Using the datasets::trees data, complete the following. This question refreshes create a linear model, graphing the linear model, and introduces using some LaTeX expressions on the graph.

a) Create a regression model for \(y=\) Volume as a function of \(x=\) Height.

b) Display the summary of the model to view the y-intercept and slope of the regression line.

c) Using ggplot2, create a scatter plot of Volume vs Height.

d) Color the scatter using the Girth variable.

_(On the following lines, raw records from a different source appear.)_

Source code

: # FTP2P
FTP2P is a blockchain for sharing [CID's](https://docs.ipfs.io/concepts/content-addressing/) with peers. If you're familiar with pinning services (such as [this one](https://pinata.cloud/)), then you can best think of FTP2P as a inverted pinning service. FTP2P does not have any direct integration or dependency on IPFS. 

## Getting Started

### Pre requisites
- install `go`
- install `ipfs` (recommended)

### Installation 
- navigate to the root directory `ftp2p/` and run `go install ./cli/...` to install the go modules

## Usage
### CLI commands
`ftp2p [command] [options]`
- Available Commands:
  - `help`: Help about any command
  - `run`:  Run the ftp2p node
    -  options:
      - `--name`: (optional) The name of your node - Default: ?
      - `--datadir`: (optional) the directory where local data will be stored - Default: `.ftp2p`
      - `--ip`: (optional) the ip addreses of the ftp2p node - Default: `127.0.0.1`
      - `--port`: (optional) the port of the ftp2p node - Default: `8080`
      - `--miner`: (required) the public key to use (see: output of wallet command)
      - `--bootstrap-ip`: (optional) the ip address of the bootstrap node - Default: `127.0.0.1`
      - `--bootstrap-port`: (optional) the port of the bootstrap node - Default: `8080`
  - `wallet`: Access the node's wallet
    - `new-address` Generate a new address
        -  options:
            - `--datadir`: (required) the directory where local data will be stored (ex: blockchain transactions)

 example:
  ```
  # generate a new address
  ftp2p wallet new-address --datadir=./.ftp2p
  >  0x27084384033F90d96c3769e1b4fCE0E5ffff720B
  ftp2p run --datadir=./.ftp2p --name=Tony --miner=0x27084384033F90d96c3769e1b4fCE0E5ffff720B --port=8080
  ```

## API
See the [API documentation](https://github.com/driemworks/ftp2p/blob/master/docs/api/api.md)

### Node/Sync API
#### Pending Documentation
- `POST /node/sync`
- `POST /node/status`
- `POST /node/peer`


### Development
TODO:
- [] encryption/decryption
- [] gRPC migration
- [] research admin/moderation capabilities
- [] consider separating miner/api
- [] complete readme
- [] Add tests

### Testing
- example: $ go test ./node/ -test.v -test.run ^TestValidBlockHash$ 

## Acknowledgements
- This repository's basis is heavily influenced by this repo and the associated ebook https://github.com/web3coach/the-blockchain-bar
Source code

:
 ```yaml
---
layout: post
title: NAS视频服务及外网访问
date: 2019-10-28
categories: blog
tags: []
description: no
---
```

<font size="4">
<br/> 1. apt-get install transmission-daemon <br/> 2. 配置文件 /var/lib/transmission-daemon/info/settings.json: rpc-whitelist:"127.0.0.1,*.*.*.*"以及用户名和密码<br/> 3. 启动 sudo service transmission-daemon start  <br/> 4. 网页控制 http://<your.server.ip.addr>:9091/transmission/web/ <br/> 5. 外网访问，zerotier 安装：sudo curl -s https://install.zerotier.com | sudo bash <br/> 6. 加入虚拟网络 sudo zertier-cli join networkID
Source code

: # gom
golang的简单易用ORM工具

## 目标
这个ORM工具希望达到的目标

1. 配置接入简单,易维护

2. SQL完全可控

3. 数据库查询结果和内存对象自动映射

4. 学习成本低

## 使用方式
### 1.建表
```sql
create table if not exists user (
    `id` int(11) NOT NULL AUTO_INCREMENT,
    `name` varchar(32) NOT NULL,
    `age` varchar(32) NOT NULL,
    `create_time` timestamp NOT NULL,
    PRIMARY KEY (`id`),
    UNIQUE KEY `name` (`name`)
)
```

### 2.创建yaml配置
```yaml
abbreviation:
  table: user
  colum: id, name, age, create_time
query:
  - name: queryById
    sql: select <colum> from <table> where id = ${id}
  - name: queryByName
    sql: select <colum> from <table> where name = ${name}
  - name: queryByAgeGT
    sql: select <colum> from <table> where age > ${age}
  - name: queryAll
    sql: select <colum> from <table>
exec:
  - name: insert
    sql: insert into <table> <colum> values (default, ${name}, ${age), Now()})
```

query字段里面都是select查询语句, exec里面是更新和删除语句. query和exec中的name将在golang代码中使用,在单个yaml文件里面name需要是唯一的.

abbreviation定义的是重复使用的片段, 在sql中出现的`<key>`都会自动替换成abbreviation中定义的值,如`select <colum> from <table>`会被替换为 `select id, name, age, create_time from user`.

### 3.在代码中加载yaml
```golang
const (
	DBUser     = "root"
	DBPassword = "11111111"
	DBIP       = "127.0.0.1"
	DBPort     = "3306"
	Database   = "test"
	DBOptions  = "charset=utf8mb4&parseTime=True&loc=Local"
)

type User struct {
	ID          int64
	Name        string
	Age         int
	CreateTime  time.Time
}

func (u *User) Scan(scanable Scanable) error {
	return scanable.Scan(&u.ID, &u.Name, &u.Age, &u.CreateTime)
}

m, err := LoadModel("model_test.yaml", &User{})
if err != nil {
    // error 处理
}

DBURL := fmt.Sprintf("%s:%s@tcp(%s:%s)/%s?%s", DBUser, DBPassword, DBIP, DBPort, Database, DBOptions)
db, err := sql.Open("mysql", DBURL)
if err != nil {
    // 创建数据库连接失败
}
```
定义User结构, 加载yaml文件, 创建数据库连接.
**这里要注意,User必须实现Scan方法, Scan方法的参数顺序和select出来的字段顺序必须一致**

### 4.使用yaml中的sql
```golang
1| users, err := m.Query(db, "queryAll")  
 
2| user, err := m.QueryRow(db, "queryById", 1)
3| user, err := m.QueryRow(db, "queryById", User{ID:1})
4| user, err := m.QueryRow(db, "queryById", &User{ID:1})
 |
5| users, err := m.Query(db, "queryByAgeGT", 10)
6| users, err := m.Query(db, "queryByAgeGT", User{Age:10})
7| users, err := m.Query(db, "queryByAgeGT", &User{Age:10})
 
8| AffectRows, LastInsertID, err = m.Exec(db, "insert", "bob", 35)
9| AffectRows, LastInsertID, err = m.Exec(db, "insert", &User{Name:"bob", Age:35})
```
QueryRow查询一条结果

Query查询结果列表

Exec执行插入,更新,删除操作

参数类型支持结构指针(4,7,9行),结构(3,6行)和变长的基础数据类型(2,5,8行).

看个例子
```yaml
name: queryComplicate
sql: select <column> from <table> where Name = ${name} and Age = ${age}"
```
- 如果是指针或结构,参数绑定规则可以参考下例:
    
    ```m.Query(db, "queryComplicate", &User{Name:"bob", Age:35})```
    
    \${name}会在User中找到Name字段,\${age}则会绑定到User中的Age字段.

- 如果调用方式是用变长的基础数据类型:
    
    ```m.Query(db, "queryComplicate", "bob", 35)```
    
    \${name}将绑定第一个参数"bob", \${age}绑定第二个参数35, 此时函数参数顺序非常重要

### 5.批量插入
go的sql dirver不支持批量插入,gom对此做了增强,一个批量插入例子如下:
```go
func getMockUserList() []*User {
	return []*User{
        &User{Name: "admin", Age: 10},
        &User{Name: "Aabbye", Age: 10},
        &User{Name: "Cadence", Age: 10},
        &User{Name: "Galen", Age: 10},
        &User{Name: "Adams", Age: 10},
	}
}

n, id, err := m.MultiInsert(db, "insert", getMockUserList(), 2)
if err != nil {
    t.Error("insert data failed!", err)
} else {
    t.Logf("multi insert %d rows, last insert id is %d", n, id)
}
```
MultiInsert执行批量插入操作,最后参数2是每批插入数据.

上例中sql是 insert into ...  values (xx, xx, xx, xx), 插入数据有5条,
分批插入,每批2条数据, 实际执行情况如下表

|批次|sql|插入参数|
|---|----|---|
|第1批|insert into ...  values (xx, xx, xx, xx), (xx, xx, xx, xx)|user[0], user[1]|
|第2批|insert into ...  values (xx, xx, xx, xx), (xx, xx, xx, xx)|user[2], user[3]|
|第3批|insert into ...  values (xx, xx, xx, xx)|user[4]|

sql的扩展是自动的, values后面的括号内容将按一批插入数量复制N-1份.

e) Modify the color scheme using a RColorBrewer palette.

f) Create a nice white filled rectangle to add text information. The following might be useful.

annotate('rect', xmin=65, xmax=75, ymin=60, ymax=74,
         fill='white', color='black') +

g) Use the broom package to extract the coefficients of the best-fit line. Add this information as an annotation to the graph, which should follow a form that looks like \(\hat{y}_i = (INTERCEPT) + (SLOPE)* x_i\). Place the annotation within the white text box.

h) Use the broom package to extract the coefficient of determination \(r^2\) from the model. Add the annotation to your graph, which should look something like \(R^2 = (VALUE)\)

i) Add the regression line in red. There are several ways to do this.

j) Properly label the axes of the graph.

k) Add a descriptive title to the graph.

Exercise 3

The datasets::Titanic table summarizes the survival of passengers aboard the ocean liner Titanic. It includes information about passenger class, sex, and age (adult or child). Create a bar graph showing the number of individuals that survived based on the passenger Class, Sex, and Age variable information. You’ll need to use faceting and/or color to get all four variables on the same graph. Make sure that differences in survival among different classes of children are perceivable. Unfortunately, the data is stored as a table and to expand it to a data frame, the following code can be used.

Titanic <- Titanic %>% as.data.frame()

a) Make this graph using the default theme. If you use color to denote survivors, modify the color scheme so that a cold color denotes death.

b) Make this graph using the theme_bw() theme.

c) Make this graph using the cowplot::theme_minimal_hgrid() theme.

d) Why would it be beneficial to drop the vertical grid lines?